N k h a n i Z a u l e r e
the Malawi Chatterbox February 2005
 

Tsunami and AIDS by Justin Malewezi


As Vice-President of Malawi, Justin led the fight against HIV/AIDS and is a member of the UN Task force on Women, Girls & AIDS. He now chairs the Parliamentary Committee on AIDS. He writes:

December 2004 saw two momentous events. The largest earthquake in 40 years destroyed lives and property in eleven SE Asia countries and killed about 150,000 people. This is equivalent to 600 jumbo jets crashing and killing all passengers and crew. It is also equivalent to the number of people that die of AIDS every single month in Africa.

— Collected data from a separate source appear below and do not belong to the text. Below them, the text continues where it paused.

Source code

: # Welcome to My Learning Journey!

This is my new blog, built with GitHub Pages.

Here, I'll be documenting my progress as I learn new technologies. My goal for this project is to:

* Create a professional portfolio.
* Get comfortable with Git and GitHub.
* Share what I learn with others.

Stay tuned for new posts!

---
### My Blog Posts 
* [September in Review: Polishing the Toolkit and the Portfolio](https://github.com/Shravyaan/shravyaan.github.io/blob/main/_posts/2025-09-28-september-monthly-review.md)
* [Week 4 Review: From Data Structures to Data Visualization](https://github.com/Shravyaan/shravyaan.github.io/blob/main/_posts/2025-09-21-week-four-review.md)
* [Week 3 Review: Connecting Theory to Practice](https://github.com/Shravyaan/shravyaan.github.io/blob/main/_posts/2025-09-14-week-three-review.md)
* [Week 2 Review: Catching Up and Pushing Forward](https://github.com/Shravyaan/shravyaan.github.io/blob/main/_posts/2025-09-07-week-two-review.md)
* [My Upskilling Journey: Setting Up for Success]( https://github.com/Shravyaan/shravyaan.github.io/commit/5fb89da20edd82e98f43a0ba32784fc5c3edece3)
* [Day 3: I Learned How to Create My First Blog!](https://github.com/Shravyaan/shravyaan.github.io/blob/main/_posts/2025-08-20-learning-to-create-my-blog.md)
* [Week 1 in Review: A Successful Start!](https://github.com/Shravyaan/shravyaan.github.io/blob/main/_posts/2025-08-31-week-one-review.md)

Our faith in God is greatly tested when such calamities befall us. Why does God allow tsunamis to kill so many innocent men, women and children? Why does God allow HIV to infect even unborn children? On Christmas Eve I saw the film called The Passion of Christ. Jesus is beaten and whipped so much that his body is reduced to pulp and covered with blood. If the Son of God himself could go through such suffering, pain and humiliation, who are we to question when suffering befalls us?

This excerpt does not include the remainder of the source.